Her work can be seen on Instagram, at Olivia Bean Photography and Ballerinas of Pittsburgh, a “passion project” that showcases dancers photographed in locations around the city. She also has done work for Mt. Lebanon Magazine.

Hackett keeps her law license current—“I always tell my kids, you want to have options”—but she doesn’t miss practicing law. “I am that mom that tells my kids they have no limits. Figure out what you love to do and do it.”

Pharma sales rep to therapist

Back to crisis and opportunity: For John Duffy, a personal crossroads led to a professional one.
Duffy had been a successful sales representative for Johnson & Johnson and other pharmaceutical corporations, but the profession had changed over the years.

“I used to love walking into doctors’ office and dealing with the people,” he says. “Then it became very competitive. It was difficult to talk to the people you needed to talk to.”

Fourteen years into his career, with two teenage daughters and an impending divorce, Duffy was led to re-evaluate his life. While continuing to work full time as a sales rep, he earned a master’s degree in counseling psychology from Chatham University. He immediately entered a doctoral program in counseling at Duquesne University and received his degree in 2006.

“I was motivated, and it was something I enjoyed doing,” he says.

As a therapist, Duffy now sees clients in an office in the Executive Building on Washington Road (and online during the COVID-19 lockdown). He works with teenagers and adults. “If my clients are going through pain, I embrace it. I’m engaged with them.

“I have not regretted it for a second,” Duffy says of his career switch. “If you love what you’re doing, everything else takes care of itself.”

Accountant to taco entrepreneur

John Frankovitch didn’t get too far into his first career before he knew he wanted a change.

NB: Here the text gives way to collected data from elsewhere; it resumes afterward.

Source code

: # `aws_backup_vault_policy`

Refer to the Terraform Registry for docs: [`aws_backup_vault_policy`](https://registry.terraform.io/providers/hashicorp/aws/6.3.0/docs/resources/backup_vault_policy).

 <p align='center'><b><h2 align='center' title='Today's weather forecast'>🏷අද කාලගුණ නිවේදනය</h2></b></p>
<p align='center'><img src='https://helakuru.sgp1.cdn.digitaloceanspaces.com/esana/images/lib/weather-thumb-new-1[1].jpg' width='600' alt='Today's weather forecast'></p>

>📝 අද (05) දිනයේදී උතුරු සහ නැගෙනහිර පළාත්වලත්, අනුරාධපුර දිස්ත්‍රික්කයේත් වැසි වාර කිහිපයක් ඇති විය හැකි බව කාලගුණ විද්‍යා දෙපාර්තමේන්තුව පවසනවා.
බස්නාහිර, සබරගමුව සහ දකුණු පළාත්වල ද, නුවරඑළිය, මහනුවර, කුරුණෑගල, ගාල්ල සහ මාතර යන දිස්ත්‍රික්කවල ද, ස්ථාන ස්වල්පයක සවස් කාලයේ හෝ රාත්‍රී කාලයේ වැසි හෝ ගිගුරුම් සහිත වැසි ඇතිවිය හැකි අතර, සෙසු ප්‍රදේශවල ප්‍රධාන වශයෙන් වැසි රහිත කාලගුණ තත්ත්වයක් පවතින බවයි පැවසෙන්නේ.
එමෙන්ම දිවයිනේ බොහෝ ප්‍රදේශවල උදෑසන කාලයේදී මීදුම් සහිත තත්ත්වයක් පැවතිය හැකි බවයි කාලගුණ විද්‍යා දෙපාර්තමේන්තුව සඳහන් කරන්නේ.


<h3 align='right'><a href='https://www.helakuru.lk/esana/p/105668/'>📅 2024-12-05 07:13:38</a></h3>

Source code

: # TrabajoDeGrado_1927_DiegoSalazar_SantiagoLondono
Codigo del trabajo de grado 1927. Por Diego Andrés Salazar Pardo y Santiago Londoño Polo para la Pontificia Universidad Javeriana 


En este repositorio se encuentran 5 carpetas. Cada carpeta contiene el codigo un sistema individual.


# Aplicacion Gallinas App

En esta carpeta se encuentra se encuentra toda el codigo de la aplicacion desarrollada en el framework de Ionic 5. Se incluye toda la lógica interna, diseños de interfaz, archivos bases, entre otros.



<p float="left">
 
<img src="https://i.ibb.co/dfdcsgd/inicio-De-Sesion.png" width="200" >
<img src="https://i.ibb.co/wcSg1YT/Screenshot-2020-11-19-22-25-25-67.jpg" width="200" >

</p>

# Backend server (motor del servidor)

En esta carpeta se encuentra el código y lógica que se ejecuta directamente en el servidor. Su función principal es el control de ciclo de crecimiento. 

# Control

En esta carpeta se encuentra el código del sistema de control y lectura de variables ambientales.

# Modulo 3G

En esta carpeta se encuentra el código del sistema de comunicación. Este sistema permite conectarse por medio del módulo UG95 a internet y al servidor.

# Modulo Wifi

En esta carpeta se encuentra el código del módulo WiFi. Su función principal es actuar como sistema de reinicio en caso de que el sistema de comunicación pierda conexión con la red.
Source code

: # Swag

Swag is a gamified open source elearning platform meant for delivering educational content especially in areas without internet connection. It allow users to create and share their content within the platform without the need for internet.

He graduated from Washington & Jefferson College with an accounting degree in 2018. He started work Downtown, at Pricewaterhousecoopers, almost immediately, and quickly realized that life in a cubicle wasn’t for him.

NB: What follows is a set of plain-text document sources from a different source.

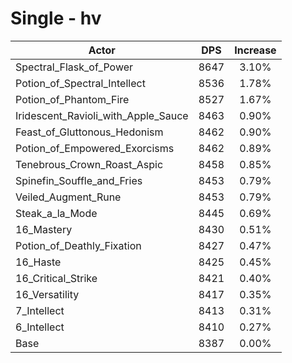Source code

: # Single - hv
| Actor | DPS | Increase |
|---|:---:|:---:|
|Spectral_Flask_of_Power|8647|3.10%|
|Potion_of_Spectral_Intellect|8536|1.78%|
|Potion_of_Phantom_Fire|8527|1.67%|
|Iridescent_Ravioli_with_Apple_Sauce|8463|0.90%|
|Feast_of_Gluttonous_Hedonism|8462|0.90%|
|Potion_of_Empowered_Exorcisms|8462|0.89%|
|Tenebrous_Crown_Roast_Aspic|8458|0.85%|
|Spinefin_Souffle_and_Fries|8453|0.79%|
|Veiled_Augment_Rune|8453|0.79%|
|Steak_a_la_Mode|8445|0.69%|
|16_Mastery|8430|0.51%|
|Potion_of_Deathly_Fixation|8427|0.47%|
|16_Haste|8425|0.45%|
|16_Critical_Strike|8421|0.40%|
|16_Versatility|8417|0.35%|
|7_Intellect|8413|0.31%|
|6_Intellect|8410|0.27%|
|Base|8387|0.00%|
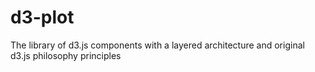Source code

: # d3-plot
The library of d3.js components with a layered architecture and original d3.js philosophy principles
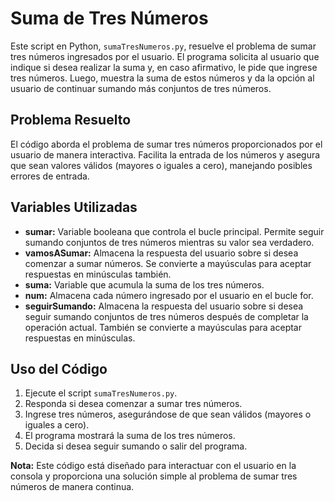 # Suma de Tres Números

Este script en Python, `sumaTresNumeros.py`, resuelve el problema de sumar tres números ingresados por el usuario. El programa solicita al usuario que indique si desea realizar la suma y, en caso afirmativo, le pide que ingrese tres números. Luego, muestra la suma de estos números y da la opción al usuario de continuar sumando más conjuntos de tres números.

## Problema Resuelto

El código aborda el problema de sumar tres números proporcionados por el usuario de manera interactiva. Facilita la entrada de los números y asegura que sean valores válidos (mayores o iguales a cero), manejando posibles errores de entrada.

## Variables Utilizadas

- **sumar:** Variable booleana que controla el bucle principal. Permite seguir sumando conjuntos de tres números mientras su valor sea verdadero.
- **vamosASumar:** Almacena la respuesta del usuario sobre si desea comenzar a sumar números. Se convierte a mayúsculas para aceptar respuestas en minúsculas también.
- **suma:** Variable que acumula la suma de los tres números.
- **num:** Almacena cada número ingresado por el usuario en el bucle for.
- **seguirSumando:** Almacena la respuesta del usuario sobre si desea seguir sumando conjuntos de tres números después de completar la operación actual. También se convierte a mayúsculas para aceptar respuestas en minúsculas.

## Uso del Código

1. Ejecute el script `sumaTresNumeros.py`.
2. Responda si desea comenzar a sumar tres números.
3. Ingrese tres números, asegurándose de que sean válidos (mayores o iguales a cero).
4. El programa mostrará la suma de los tres números.
5. Decida si desea seguir sumando o salir del programa.

**Nota:** Este código está diseñado para interactuar con el usuario en la consola y proporciona una solución simple al problema de sumar tres números de manera continua.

“It was driving me a little crazy,” he says. His family has a farm near Weirton, West Virginia, where he grew up, and “I was used to doing things all day there.”

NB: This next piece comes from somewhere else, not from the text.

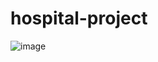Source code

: # hospital-project
![image](https://github.com/mdredoyislam/hospital-project/assets/56118118/c4178001-f12f-4d39-9964-557b8dbab600)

His brother, Mike, had opened Bull River Taco Company in Squirrel Hill and on Route 51 near Baldwin High School. Mike was considering a third location, and in August 2019, John left accounting to set up a Mt. Lebanon franchise.

The brothers renovated the old Redwood Café on Washington Road, creating a “stationary food truck” with stand-up tables and takeout and delivery service. The store opened last December.

The COVID-19 lockdown in March “caught me off guard,” John says, but he’s built an enthusiastic clientele for his smoked meat and vegetarian tacos and nachos.

“People have been great,” John says. “Mt. Lebanon customers have been awesome.”

And as it turns out, his accounting degree has come in handy: “I can do my own books.”
John says he’s glad he found out early that a career switch was called for: “I didn’t have many other things holding me back.”